Q: What is the real character limit on the style field in 2026? A: It is not officially documented. On v3.5 and v4 the practical hard cap is around 200 characters. On v4.5, v5, and v5.5 the field accepts up to ~1000 characters, but only roughly the first 200 carry strong weight. Either way, fit your load-bearing tags into the first ~120-150 characters.

Q: Does the title field count against the style cap? A: No — title is a separate field with its own cap (about 80 characters). It nudges the song slightly but does not steal style capacity.

Q: Why does a 150-char prompt work but a 180-char prompt drop descriptors mid-sentence? A: Section tags and special characters add hidden overhead, so 180 visible characters can be 220 internally. Strip tags and count with overhead included, or just front-load your key tags.

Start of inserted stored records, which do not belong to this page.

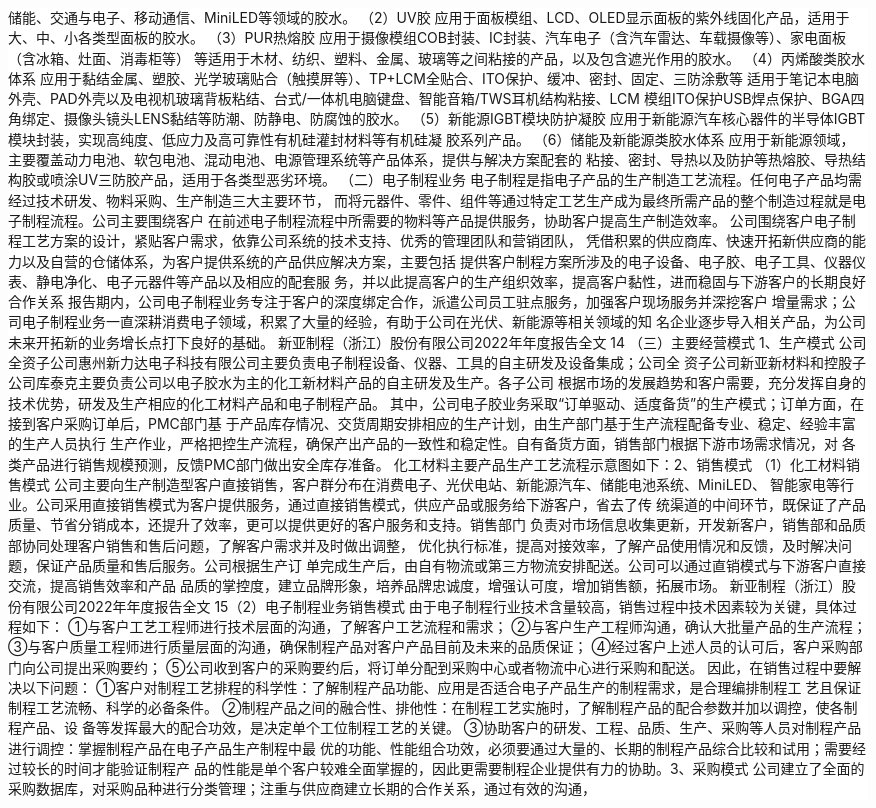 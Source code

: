 储能、交通与电子、移动通信、MiniLED等领域的胶水。
（2）UV胶
应用于面板模组、LCD、OLED显示面板的紫外线固化产品，适用于大、中、小各类型面板的胶水。
（3）PUR热熔胶
应用于摄像模组COB封装、IC封装、汽车电子（含汽车雷达、车载摄像等）、家电面板（含冰箱、灶面、消毒柜等）
等适用于木材、纺织、塑料、金属、玻璃等之间粘接的产品，以及包含遮光作用的胶水。
（4）丙烯酸类胶水体系
应用于黏结金属、塑胶、光学玻璃贴合（触摸屏等）、TP+LCM全贴合、ITO保护、缓冲、密封、固定、三防涂敷等
适用于笔记本电脑外壳、PAD外壳以及电视机玻璃背板粘结、台式/一体机电脑键盘、智能音箱/TWS耳机结构粘接、LCM
模组ITO保护USB焊点保护、BGA四角绑定、摄像头镜头LENS黏结等防潮、防静电、防腐蚀的胶水。
（5）新能源IGBT模块防护凝胶
应用于新能源汽车核心器件的半导体IGBT模块封装，实现高纯度、低应力及高可靠性有机硅灌封材料等有机硅凝
胶系列产品。
（6）储能及新能源类胶水体系
应用于新能源领域，主要覆盖动力电池、软包电池、混动电池、电源管理系统等产品体系，提供与解决方案配套的
粘接、密封、导热以及防护等热熔胶、导热结构胶或喷涂UV三防胶产品，适用于各类型恶劣环境。
（二）电子制程业务
电子制程是指电子产品的生产制造工艺流程。任何电子产品均需经过技术研发、物料采购、生产制造三大主要环节，
而将元器件、零件、组件等通过特定工艺生产成为最终所需产品的整个制造过程就是电子制程流程。公司主要围绕客户
在前述电子制程流程中所需要的物料等产品提供服务，协助客户提高生产制造效率。
公司围绕客户电子制程工艺方案的设计，紧贴客户需求，依靠公司系统的技术支持、优秀的管理团队和营销团队，
凭借积累的供应商库、快速开拓新供应商的能力以及自营的仓储体系，为客户提供系统的产品供应解决方案，主要包括
提供客户制程方案所涉及的电子设备、电子胶、电子工具、仪器仪表、静电净化、电子元器件等产品以及相应的配套服
务，并以此提高客户的生产组织效率，提高客户黏性，进而稳固与下游客户的长期良好合作关系
报告期内，公司电子制程业务专注于客户的深度绑定合作，派遣公司员工驻点服务，加强客户现场服务并深挖客户
增量需求；公司电子制程业务一直深耕消费电子领域，积累了大量的经验，有助于公司在光伏、新能源等相关领域的知
名企业逐步导入相关产品，为公司未来开拓新的业务增长点打下良好的基础。
新亚制程（浙江）股份有限公司2022年年度报告全文
14
（三）主要经营模式
1、生产模式
公司全资子公司惠州新力达电子科技有限公司主要负责电子制程设备、仪器、工具的自主研发及设备集成；公司全
资子公司新亚新材料和控股子公司库泰克主要负责公司以电子胶水为主的化工新材料产品的自主研发及生产。各子公司
根据市场的发展趋势和客户需要，充分发挥自身的技术优势，研发及生产相应的化工材料产品和电子制程产品。
其中，公司电子胶业务采取“订单驱动、适度备货”的生产模式；订单方面，在接到客户采购订单后，PMC部门基
于产品库存情况、交货周期安排相应的生产计划，由生产部门基于生产流程配备专业、稳定、经验丰富的生产人员执行
生产作业，严格把控生产流程，确保产出产品的一致性和稳定性。自有备货方面，销售部门根据下游市场需求情况，对
各类产品进行销售规模预测，反馈PMC部门做出安全库存准备。
化工材料主要产品生产工艺流程示意图如下：2、销售模式
（1）化工材料销售模式
公司主要向生产制造型客户直接销售，客户群分布在消费电子、光伏电站、新能源汽车、储能电池系统、MiniLED、
智能家电等行业。公司采用直接销售模式为客户提供服务，通过直接销售模式，供应产品或服务给下游客户，省去了传
统渠道的中间环节，既保证了产品质量、节省分销成本，还提升了效率，更可以提供更好的客户服务和支持。销售部门
负责对市场信息收集更新，开发新客户，销售部和品质部协同处理客户销售和售后问题，了解客户需求并及时做出调整，
优化执行标准，提高对接效率，了解产品使用情况和反馈，及时解决问题，保证产品质量和售后服务。公司根据生产订
单完成生产后，由自有物流或第三方物流安排配送。公司可以通过直销模式与下游客户直接交流，提高销售效率和产品
品质的掌控度，建立品牌形象，培养品牌忠诚度，增强认可度，增加销售额，拓展市场。
新亚制程（浙江）股份有限公司2022年年度报告全文
15（2）电子制程业务销售模式
由于电子制程行业技术含量较高，销售过程中技术因素较为关键，具体过程如下：
①与客户工艺工程师进行技术层面的沟通，了解客户工艺流程和需求；
②与客户生产工程师沟通，确认大批量产品的生产流程；
③与客户质量工程师进行质量层面的沟通，确保制程产品对客户产品目前及未来的品质保证；
④经过客户上述人员的认可后，客户采购部门向公司提出采购要约；
⑤公司收到客户的采购要约后，将订单分配到采购中心或者物流中心进行采购和配送。
因此，在销售过程中要解决以下问题：
①客户对制程工艺排程的科学性：了解制程产品功能、应用是否适合电子产品生产的制程需求，是合理编排制程工
艺且保证制程工艺流畅、科学的必备条件。
②制程产品之间的融合性、排他性：在制程工艺实施时，了解制程产品的配合参数并加以调控，使各制程产品、设
备等发挥最大的配合功效，是决定单个工位制程工艺的关键。
③协助客户的研发、工程、品质、生产、采购等人员对制程产品进行调控：掌握制程产品在电子产品生产制程中最
优的功能、性能组合功效，必须要通过大量的、长期的制程产品综合比较和试用；需要经过较长的时间才能验证制程产
品的性能是单个客户较难全面掌握的，因此更需要制程企业提供有力的协助。3、采购模式
公司建立了全面的采购数据库，对采购品种进行分类管理；注重与供应商建立长期的合作关系，通过有效的沟通， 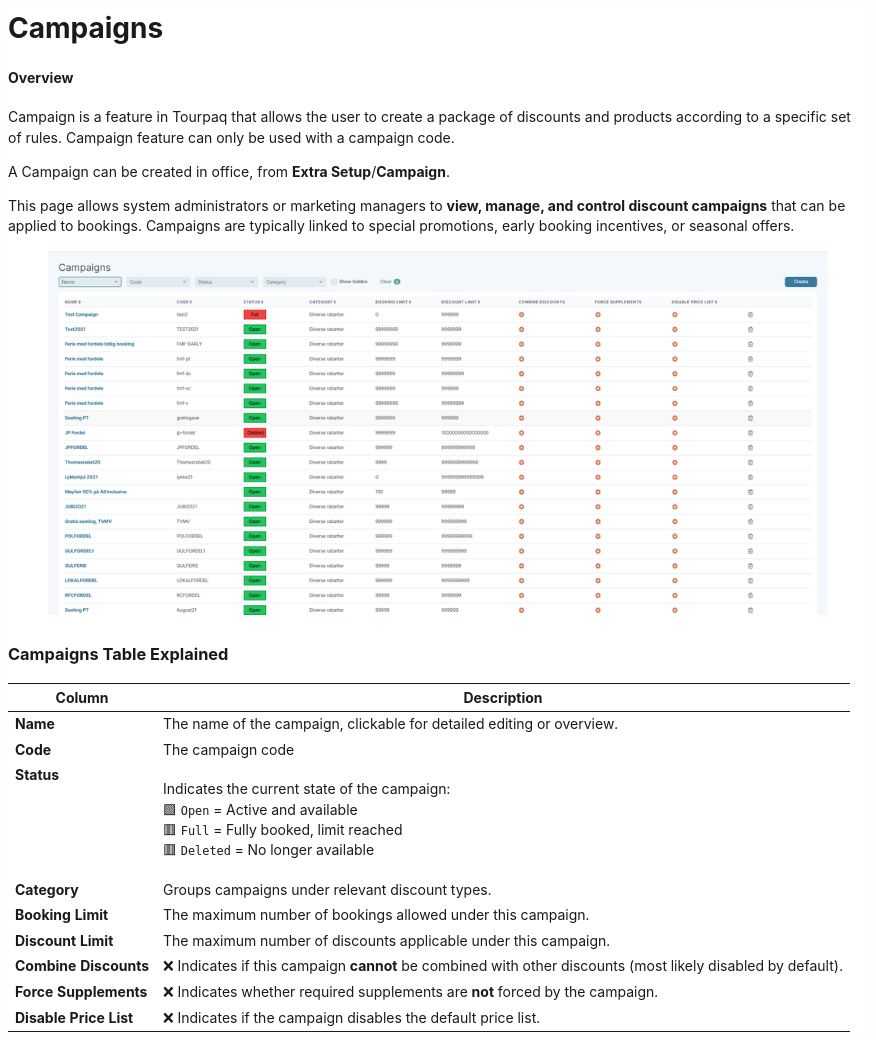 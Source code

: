 # Campaigns

#### Overview

Campaign is a feature in Tourpaq that allows the user to create a package of discounts and products according to a specific set of rules. Campaign feature can only be used with a campaign code.

A Campaign can be created in office, from **Extra Setup**/**Campaign**.

This page allows system administrators or marketing managers to **view, manage, and control discount campaigns** that can be applied to bookings. Campaigns are typically linked to special promotions, early booking incentives, or seasonal offers.

<figure><img src=".gitbook/assets/image (24) (1) (1).png" alt=""><figcaption></figcaption></figure>

### Campaigns Table Explained

| Column                 | Description                                                                                                                                                                                               |
| ---------------------- | --------------------------------------------------------------------------------------------------------------------------------------------------------------------------------------------------------- |
| **Name**               | The name of the campaign, clickable for detailed editing or overview.                                                                                                                                     |
| **Code**               | The campaign code                                                                                                                                                                                         |
| **Status**             | <p>Indicates the current state of the campaign:<br>🟩 <code>Open</code> = Active and available<br>🟥 <code>Full</code> = Fully booked, limit reached<br>🟥 <code>Deleted</code> = No longer available</p> |
| **Category**           | Groups campaigns under relevant discount types.                                                                                                                                                           |
| **Booking Limit**      | The maximum number of bookings allowed under this campaign.                                                                                                                                               |
| **Discount Limit**     | The maximum number of discounts applicable under this campaign.                                                                                                                                           |
| **Combine Discounts**  | ❌ Indicates if this campaign **cannot** be combined with other discounts (most likely disabled by default).                                                                                               |
| **Force Supplements**  | ❌ Indicates whether required supplements are **not** forced by the campaign.                                                                                                                              |
| **Disable Price List** | ❌ Indicates if the campaign disables the default price list.                                                                                                                                              |
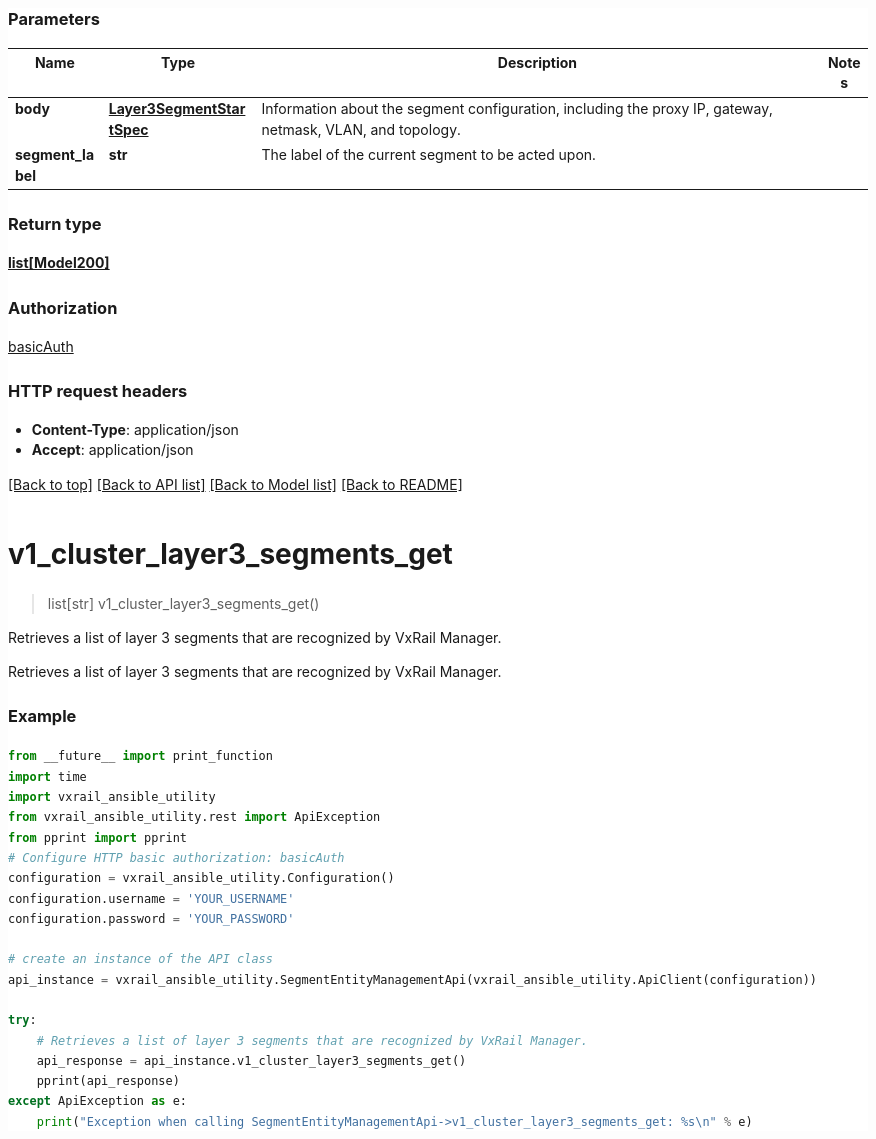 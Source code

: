 ### Parameters

Name | Type | Description  | Notes
------------- | ------------- | ------------- | -------------
 **body** | [**Layer3SegmentStartSpec**](Layer3SegmentStartSpec.md)| Information about the segment configuration, including the proxy IP, gateway, netmask, VLAN, and topology. | 
 **segment_label** | **str**| The label of the current segment to be acted upon. | 

### Return type

[**list[Model200]**](Model200.md)

### Authorization

[basicAuth](../README.md#basicAuth)

### HTTP request headers

 - **Content-Type**: application/json
 - **Accept**: application/json

[[Back to top]](#) [[Back to API list]](../README.md#documentation-for-api-endpoints) [[Back to Model list]](../README.md#documentation-for-models) [[Back to README]](../README.md)

# **v1_cluster_layer3_segments_get**
> list[str] v1_cluster_layer3_segments_get()

Retrieves a list of layer 3 segments that are recognized by VxRail Manager.

Retrieves a list of layer 3 segments that are recognized by VxRail Manager.

### Example
```python
from __future__ import print_function
import time
import vxrail_ansible_utility
from vxrail_ansible_utility.rest import ApiException
from pprint import pprint
# Configure HTTP basic authorization: basicAuth
configuration = vxrail_ansible_utility.Configuration()
configuration.username = 'YOUR_USERNAME'
configuration.password = 'YOUR_PASSWORD'

# create an instance of the API class
api_instance = vxrail_ansible_utility.SegmentEntityManagementApi(vxrail_ansible_utility.ApiClient(configuration))

try:
    # Retrieves a list of layer 3 segments that are recognized by VxRail Manager.
    api_response = api_instance.v1_cluster_layer3_segments_get()
    pprint(api_response)
except ApiException as e:
    print("Exception when calling SegmentEntityManagementApi->v1_cluster_layer3_segments_get: %s\n" % e)
```

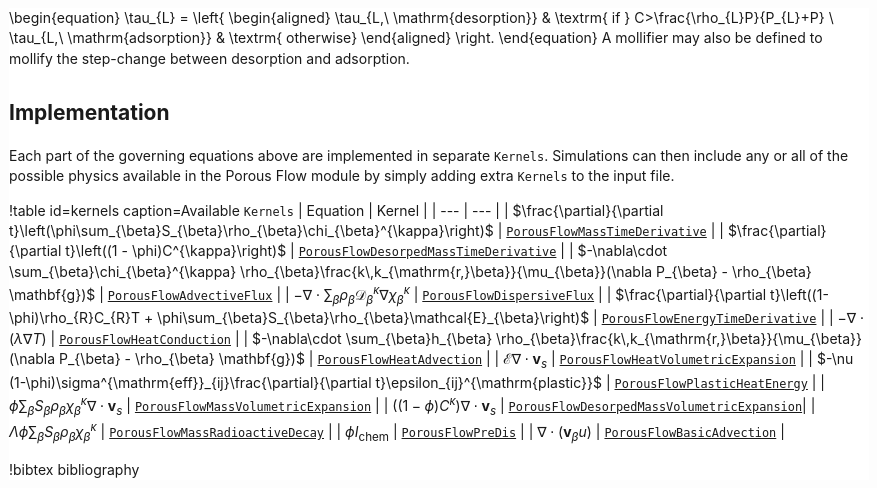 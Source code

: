 \begin{equation}
\tau_{L} = \left\{
\begin{aligned}
\tau_{L,\ \mathrm{desorption}} & \textrm{ if }
C>\frac{\rho_{L}P}{P_{L}+P} \\
\tau_{L,\ \mathrm{adsorption}} & \textrm{ otherwise}
\end{aligned}
\right.
\end{equation}
A mollifier may also be defined to mollify the step-change between
desorption and adsorption.

## Implementation

Each part of the governing equations above are implemented in separate
`Kernels`. Simulations can then include any or all of the possible physics
available in the Porous Flow module by simply adding extra `Kernels` to the
input file.

!table id=kernels caption=Available `Kernels`
| Equation | Kernel |
| --- | --- |
| $\frac{\partial}{\partial t}\left(\phi\sum_{\beta}S_{\beta}\rho_{\beta}\chi_{\beta}^{\kappa}\right)$ | [`PorousFlowMassTimeDerivative`](PorousFlowMassTimeDerivative.md) |
| $\frac{\partial}{\partial t}\left((1 - \phi)C^{\kappa}\right)$ | [`PorousFlowDesorpedMassTimeDerivative`](PorousFlowDesorpedMassTimeDerivative.md) |
| $-\nabla\cdot \sum_{\beta}\chi_{\beta}^{\kappa} \rho_{\beta}\frac{k\,k_{\mathrm{r,}\beta}}{\mu_{\beta}}(\nabla P_{\beta} - \rho_{\beta} \mathbf{g})$ | [`PorousFlowAdvectiveFlux`](PorousFlowAdvectiveFlux.md) |
| $-\nabla\cdot \sum_{\beta}\rho_{\beta}{\mathcal{D}}_{\beta}^{\kappa}\nabla \chi_{\beta}^{\kappa}$ | [`PorousFlowDispersiveFlux`](PorousFlowDispersiveFlux.md) |
| $\frac{\partial}{\partial t}\left((1-\phi)\rho_{R}C_{R}T + \phi\sum_{\beta}S_{\beta}\rho_{\beta}\mathcal{E}_{\beta}\right)$ | [`PorousFlowEnergyTimeDerivative`](PorousFlowEnergyTimeDerivative.md) |
| $-\nabla\cdot \left(\lambda \nabla T\right)$ | [`PorousFlowHeatConduction`](PorousFlowHeatConduction.md) |
| $-\nabla\cdot \sum_{\beta}h_{\beta} \rho_{\beta}\frac{k\,k_{\mathrm{r,}\beta}}{\mu_{\beta}}(\nabla P_{\beta} - \rho_{\beta} \mathbf{g})$ | [`PorousFlowHeatAdvection`](PorousFlowHeatAdvection.md) |
| $\mathcal{E}\nabla\cdot\mathbf{v}_{s}$ | [`PorousFlowHeatVolumetricExpansion`](PorousFlowHeatVolumetricExpansion.md) |
| $-\nu (1-\phi)\sigma^{\mathrm{eff}}_{ij}\frac{\partial}{\partial t}\epsilon_{ij}^{\mathrm{plastic}}$ | [`PorousFlowPlasticHeatEnergy`](PorousFlowPlasticHeatEnergy.md) |
| $\phi\sum_{\beta}S_{\beta}\rho_{\beta}\chi_{\beta}^{\kappa}\nabla\cdot\mathbf{v}_{s}$ | [`PorousFlowMassVolumetricExpansion`](PorousFlowMassVolumetricExpansion.md) |
| $\left((1 - \phi)C^{\kappa}\right)\nabla\cdot\mathbf{v}_{s}$ | [`PorousFlowDesorpedMassVolumetricExpansion`](PorousFlowDesorpedMassVolumetricExpansion.md)|
| $\Lambda \phi\sum_{\beta}S_{\beta}\rho_{\beta}\chi_{\beta}^{\kappa}$ | [`PorousFlowMassRadioactiveDecay`](PorousFlowMassRadioactiveDecay.md) |
| $\phi I_{\mathrm{chem}}$ | [`PorousFlowPreDis`](PorousFlowPreDis.md) |
| $\nabla\cdot(\mathbf{v}_{\beta} u)$ | [`PorousFlowBasicAdvection`](PorousFlowBasicAdvection.md) |

!bibtex bibliography
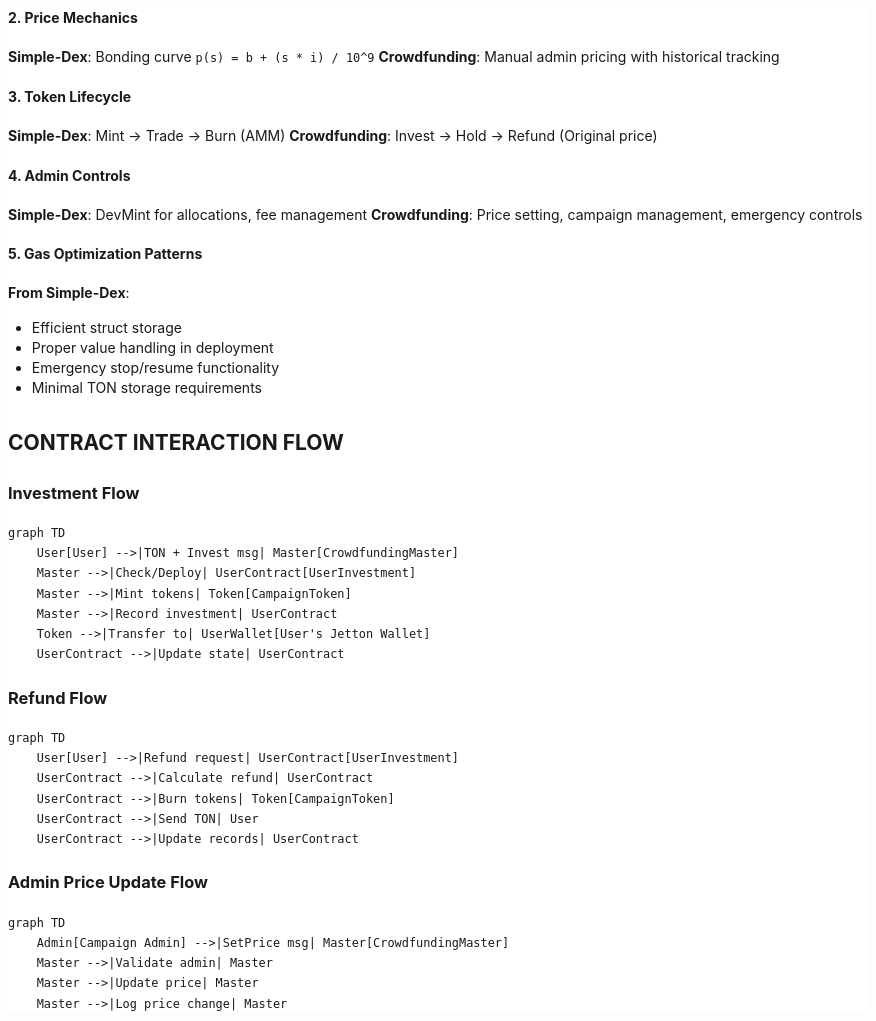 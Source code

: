 #### 2. Price Mechanics
**Simple-Dex**: Bonding curve `p(s) = b + (s * i) / 10^9`
**Crowdfunding**: Manual admin pricing with historical tracking

#### 3. Token Lifecycle
**Simple-Dex**: Mint → Trade → Burn (AMM)
**Crowdfunding**: Invest → Hold → Refund (Original price)

#### 4. Admin Controls
**Simple-Dex**: DevMint for allocations, fee management
**Crowdfunding**: Price setting, campaign management, emergency controls

#### 5. Gas Optimization Patterns
**From Simple-Dex**:
- Efficient struct storage
- Proper value handling in deployment
- Emergency stop/resume functionality
- Minimal TON storage requirements

## CONTRACT INTERACTION FLOW

### Investment Flow
```mermaid
graph TD
    User[User] -->|TON + Invest msg| Master[CrowdfundingMaster]
    Master -->|Check/Deploy| UserContract[UserInvestment]
    Master -->|Mint tokens| Token[CampaignToken]
    Master -->|Record investment| UserContract
    Token -->|Transfer to| UserWallet[User's Jetton Wallet]
    UserContract -->|Update state| UserContract
```

### Refund Flow  
```mermaid
graph TD
    User[User] -->|Refund request| UserContract[UserInvestment]
    UserContract -->|Calculate refund| UserContract
    UserContract -->|Burn tokens| Token[CampaignToken]
    UserContract -->|Send TON| User
    UserContract -->|Update records| UserContract
```

### Admin Price Update Flow
```mermaid
graph TD
    Admin[Campaign Admin] -->|SetPrice msg| Master[CrowdfundingMaster]
    Master -->|Validate admin| Master
    Master -->|Update price| Master
    Master -->|Log price change| Master
```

Q: Can I bypass the cap with reference audio or a persona? A: Audio reference and personas are separate channels and do not consume the style cap. Use them for overall vibe and keep the style box for technical descriptors.

Q: Does v5.5 raise the cap? A: v5.5 keeps the v4.5/v5 behavior — accepts up to ~1000 characters but weights the opening of the field most. It uses the prompt more efficiently than older models, so the same front-loaded 150 characters honor more attributes than they did on v4.